Task:
The lines to return are those below that contain the word "information".

Saved data entries:
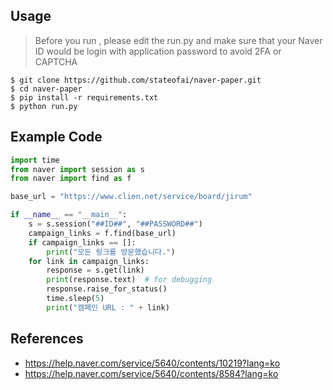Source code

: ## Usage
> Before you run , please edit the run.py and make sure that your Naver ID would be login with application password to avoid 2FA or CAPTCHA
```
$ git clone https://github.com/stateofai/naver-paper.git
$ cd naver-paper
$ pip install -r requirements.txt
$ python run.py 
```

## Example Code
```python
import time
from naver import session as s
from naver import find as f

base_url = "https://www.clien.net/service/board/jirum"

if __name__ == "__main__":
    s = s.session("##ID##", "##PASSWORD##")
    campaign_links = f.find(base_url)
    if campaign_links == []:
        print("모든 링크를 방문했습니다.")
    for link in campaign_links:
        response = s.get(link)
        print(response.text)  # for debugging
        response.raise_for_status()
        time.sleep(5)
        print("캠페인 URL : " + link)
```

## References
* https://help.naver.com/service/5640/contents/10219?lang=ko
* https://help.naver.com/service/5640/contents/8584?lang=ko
--
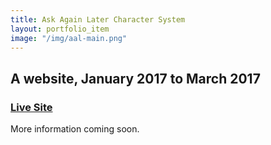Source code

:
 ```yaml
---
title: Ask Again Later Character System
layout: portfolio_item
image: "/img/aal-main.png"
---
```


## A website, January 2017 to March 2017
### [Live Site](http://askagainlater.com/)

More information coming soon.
==
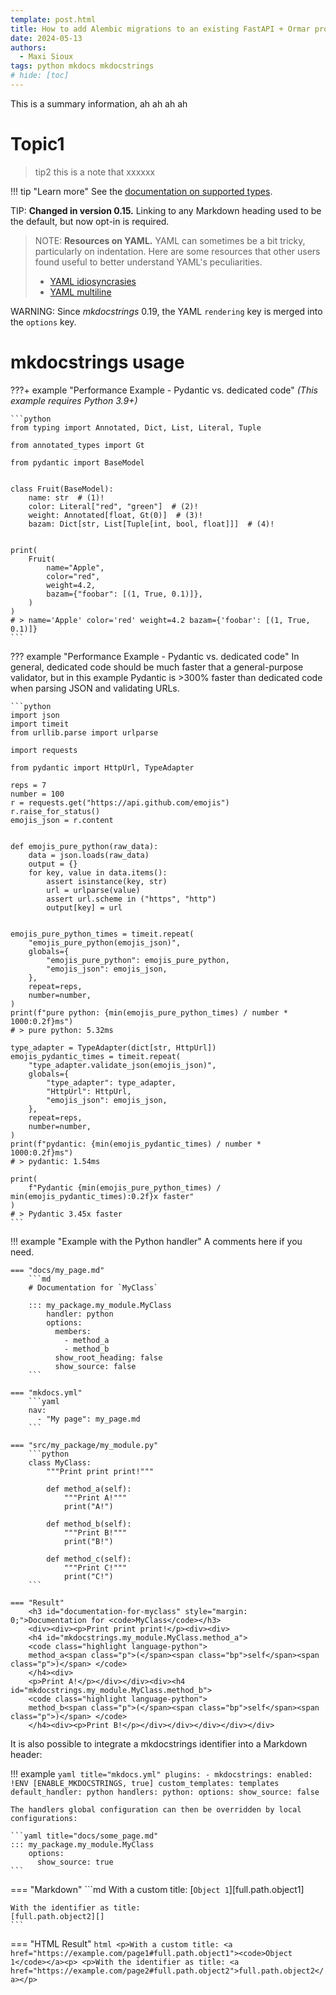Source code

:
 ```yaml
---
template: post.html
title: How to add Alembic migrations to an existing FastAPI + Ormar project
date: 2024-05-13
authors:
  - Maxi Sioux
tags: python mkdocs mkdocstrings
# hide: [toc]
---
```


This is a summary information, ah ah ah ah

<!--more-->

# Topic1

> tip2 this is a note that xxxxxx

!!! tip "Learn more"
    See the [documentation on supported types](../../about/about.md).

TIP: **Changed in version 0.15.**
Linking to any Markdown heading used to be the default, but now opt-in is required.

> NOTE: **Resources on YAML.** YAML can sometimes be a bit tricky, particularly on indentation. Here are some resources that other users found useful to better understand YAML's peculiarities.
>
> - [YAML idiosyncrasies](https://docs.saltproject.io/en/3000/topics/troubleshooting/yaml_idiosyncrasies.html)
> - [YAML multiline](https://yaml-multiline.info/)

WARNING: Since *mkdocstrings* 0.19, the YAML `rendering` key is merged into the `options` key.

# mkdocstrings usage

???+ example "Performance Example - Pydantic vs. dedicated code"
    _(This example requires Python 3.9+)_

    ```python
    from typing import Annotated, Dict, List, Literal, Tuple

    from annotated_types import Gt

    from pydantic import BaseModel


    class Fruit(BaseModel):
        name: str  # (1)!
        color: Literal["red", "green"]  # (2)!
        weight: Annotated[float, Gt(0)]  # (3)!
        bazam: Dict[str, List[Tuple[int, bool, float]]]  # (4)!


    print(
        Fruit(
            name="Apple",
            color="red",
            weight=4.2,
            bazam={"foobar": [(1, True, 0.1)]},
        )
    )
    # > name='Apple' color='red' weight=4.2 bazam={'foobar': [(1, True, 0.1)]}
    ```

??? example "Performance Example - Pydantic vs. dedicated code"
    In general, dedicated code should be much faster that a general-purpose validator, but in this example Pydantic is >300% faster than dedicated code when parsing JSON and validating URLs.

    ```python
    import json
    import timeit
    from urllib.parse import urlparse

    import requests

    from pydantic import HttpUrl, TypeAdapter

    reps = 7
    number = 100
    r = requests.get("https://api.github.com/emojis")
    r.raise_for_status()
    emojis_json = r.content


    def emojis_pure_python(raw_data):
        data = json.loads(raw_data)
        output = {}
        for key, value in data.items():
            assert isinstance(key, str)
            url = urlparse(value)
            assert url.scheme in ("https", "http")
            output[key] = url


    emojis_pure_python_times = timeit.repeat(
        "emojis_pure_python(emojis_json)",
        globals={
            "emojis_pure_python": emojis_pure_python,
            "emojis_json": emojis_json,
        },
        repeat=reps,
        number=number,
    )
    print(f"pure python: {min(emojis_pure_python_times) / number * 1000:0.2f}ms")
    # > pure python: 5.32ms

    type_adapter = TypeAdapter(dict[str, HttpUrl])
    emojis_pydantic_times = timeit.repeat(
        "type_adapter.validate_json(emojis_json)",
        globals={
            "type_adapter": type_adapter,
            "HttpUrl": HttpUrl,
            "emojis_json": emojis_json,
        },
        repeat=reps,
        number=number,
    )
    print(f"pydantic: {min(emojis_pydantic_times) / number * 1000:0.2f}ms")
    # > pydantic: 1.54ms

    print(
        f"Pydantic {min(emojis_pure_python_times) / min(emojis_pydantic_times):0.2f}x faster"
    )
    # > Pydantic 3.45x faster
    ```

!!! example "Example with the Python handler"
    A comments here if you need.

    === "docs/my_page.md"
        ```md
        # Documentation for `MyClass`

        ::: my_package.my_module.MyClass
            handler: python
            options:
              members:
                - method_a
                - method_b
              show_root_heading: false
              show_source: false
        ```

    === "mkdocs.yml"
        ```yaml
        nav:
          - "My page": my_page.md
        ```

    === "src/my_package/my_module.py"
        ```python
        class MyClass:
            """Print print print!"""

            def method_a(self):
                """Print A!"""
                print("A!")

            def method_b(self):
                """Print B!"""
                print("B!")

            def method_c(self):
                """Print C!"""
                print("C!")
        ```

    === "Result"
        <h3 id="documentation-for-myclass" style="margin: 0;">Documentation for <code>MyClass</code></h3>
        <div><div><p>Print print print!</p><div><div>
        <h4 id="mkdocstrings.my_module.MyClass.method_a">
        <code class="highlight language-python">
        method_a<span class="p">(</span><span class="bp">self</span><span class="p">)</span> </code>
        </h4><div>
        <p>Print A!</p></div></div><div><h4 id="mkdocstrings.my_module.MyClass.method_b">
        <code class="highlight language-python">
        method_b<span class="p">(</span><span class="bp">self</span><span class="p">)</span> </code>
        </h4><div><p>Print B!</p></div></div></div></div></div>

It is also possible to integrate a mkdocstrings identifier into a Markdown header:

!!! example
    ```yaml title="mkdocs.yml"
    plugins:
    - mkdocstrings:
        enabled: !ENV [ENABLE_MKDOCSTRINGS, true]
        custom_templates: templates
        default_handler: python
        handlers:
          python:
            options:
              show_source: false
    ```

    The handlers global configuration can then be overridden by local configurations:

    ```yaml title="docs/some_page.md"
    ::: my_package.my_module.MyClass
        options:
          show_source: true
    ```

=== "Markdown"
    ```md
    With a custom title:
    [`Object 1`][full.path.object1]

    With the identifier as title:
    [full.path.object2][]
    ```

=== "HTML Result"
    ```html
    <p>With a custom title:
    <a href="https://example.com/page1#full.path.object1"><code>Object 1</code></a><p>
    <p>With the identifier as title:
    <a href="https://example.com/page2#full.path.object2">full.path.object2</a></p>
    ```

Written answer:
More information coming soon.
This is a summary information, ah ah ah ah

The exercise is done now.